Smartphone apps prove useful at DMC

graphic by Andrew WilsonAngel Amaya / Staff Writer

There are more than 300,000 applications currently available for the iPhone platform alone and with all these options, one might expect that at least some of these apps would perform tasks that would allow people to utilize their abilities for an intellectual advantage.
Whether a user has an iPhone, Blackberry or an Android, it is clear that these gadgets have made their way into the lives of millions of people. Finding ways to make people’s lives and daily tasks easier is, after all, one of the reasons these devices were created and there are hundreds of applications specifically geared toward school.
Beth Dushman, DMC Professor of Science, said she has come across a few apps that have interested her own students.
“An app known as ‘Flashcard’ that allows students to create flashcards for studying is one of the most useful ones,” Dushman said. “It’s very convenient for staying on top of your teacher’s lessons.” This can have so many potential uses for those who are constantly on the move.
Whether taking notes, studying for tests or just finding the quickest way to get something to eat, college students are always trying to get things done. However, students who find themselves in these situations need not worry because there are applications out there that can assist with that.

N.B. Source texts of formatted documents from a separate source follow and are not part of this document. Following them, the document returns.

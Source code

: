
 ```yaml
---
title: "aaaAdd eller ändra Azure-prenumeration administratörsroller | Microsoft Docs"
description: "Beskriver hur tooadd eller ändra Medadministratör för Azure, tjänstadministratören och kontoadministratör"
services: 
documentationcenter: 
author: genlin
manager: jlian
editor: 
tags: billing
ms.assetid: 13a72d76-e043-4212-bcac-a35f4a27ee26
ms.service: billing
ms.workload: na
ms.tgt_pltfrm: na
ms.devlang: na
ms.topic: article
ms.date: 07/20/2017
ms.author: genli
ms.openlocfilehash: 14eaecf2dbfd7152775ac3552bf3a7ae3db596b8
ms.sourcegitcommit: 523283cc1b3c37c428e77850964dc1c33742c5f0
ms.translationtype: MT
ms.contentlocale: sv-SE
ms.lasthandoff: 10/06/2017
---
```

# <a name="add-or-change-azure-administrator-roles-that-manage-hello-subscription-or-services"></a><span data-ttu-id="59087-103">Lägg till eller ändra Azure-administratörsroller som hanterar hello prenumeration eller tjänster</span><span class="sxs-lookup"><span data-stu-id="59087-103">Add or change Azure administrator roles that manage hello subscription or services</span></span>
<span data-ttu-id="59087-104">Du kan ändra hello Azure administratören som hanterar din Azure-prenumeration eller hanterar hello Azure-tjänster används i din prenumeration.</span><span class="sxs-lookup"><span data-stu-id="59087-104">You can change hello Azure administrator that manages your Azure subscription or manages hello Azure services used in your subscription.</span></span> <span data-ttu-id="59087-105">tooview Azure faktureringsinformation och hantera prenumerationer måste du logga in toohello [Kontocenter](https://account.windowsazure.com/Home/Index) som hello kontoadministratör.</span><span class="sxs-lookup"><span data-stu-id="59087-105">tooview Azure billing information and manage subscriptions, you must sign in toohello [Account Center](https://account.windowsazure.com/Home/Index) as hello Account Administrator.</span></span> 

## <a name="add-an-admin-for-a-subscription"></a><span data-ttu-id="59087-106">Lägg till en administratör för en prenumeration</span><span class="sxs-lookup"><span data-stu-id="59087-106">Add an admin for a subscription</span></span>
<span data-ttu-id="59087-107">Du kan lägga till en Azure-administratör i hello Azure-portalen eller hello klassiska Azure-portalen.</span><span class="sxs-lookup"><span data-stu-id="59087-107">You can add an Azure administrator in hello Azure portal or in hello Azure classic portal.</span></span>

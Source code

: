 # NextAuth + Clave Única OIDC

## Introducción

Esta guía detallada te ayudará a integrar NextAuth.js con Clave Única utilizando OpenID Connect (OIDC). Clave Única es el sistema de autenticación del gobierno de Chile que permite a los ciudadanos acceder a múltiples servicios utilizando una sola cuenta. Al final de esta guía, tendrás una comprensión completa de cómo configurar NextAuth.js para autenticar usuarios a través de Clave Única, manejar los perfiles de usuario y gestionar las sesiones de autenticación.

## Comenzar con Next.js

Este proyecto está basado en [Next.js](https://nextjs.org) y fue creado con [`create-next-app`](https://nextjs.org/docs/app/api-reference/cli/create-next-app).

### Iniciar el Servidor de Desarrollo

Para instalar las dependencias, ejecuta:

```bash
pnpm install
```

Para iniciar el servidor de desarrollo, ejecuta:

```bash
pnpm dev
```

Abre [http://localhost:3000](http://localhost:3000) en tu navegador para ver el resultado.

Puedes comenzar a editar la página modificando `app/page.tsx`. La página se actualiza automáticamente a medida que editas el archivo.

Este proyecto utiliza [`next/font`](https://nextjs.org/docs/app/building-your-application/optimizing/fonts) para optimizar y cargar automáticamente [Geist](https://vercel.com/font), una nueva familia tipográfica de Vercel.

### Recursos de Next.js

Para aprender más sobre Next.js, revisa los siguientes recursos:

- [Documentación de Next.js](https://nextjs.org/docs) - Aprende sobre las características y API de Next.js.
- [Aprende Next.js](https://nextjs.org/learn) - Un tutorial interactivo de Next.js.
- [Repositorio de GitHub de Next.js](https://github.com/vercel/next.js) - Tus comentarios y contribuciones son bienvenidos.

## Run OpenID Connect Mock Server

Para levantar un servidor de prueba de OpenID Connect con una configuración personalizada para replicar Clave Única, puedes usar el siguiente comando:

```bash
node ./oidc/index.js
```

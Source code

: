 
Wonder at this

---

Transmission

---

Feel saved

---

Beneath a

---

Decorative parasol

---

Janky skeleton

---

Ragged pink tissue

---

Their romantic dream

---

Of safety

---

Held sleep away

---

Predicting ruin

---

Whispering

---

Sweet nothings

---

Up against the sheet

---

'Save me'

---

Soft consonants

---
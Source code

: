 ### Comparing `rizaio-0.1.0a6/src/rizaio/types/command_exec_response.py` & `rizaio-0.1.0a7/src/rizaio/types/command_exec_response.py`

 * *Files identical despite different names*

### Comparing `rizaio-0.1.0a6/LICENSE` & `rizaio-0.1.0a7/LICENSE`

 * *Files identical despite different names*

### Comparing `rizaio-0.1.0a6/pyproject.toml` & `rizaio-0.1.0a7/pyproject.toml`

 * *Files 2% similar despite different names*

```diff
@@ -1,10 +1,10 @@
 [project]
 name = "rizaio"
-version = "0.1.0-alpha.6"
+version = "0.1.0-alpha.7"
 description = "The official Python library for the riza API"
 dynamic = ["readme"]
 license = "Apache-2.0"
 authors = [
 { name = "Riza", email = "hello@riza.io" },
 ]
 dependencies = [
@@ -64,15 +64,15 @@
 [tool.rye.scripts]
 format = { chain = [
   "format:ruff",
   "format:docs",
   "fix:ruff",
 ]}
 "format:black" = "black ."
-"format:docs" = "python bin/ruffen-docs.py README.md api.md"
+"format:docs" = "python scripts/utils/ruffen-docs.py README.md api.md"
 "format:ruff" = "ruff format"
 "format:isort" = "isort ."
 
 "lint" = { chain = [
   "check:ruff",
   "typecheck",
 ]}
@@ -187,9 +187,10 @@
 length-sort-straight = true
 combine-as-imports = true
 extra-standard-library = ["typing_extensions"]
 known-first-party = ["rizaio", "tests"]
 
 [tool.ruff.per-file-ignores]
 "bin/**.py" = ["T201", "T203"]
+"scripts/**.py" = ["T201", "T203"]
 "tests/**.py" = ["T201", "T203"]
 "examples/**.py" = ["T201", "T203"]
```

Even the most directionally-challenged drivers who find themselves in unfamiliar territory can retrieve turn-by-turn directions to their destination through voice navigation.
“I’m the worst when it comes to finding places,” freshman Seth Wesson said. “A GPS is exactly what I need.”
On most devices, users simply need to type in the address or general idea of what they want (for example, “fast food”) and the GPS app will display the fastest route and provide directions. Some GPS apps have the ability to use traffic reports to find faster routes.
Another use for these high-end phones involves interactive QR codes that can be scanned using a phone’s QR scanner, opening many options. For example, on many Internet sites, QR codes are displayed and tell you to “scan using your phone’s QR reader.”
Veronica Pantoja, DMC professor of English, said she likes the EBSCO host app that helps students locate sources for papers. “It allows students the opportunity to gain the same access to the database as they would on a desktop,” she said.
Even students who have been in college several years sometimes have a hard time mastering note-taking skills, but smart phone apps like “inClass,” may eliminate that problem.
Deemed “the last school app you’ll ever need,” inClass takes the most sought-after functions students need for schoolwork and combines them into a single app that is seamless.
Students can set reminders for assignment due dates in a handy calendar, schedule meetings for group projects and the app even allows students to record lectures from professors.
This app would be particularly useful for students who take full-time classes and have a lot “on their plate” already. The Dictionary and Thesaurus apps are other well-received tools. The main idea is that the app takes some of the stress out of busy students’ schedules.
Sophomore Christian Holmes said, “My iPhone keeps me in sync with my school life and helps me remember when things are due.”
Smart phones have also become a useful tool for teachers as well.
“The things we have access to now in such a small device can make or break us, but I think most of us are using it wisely,” said DMC Government Professor Judith Broll.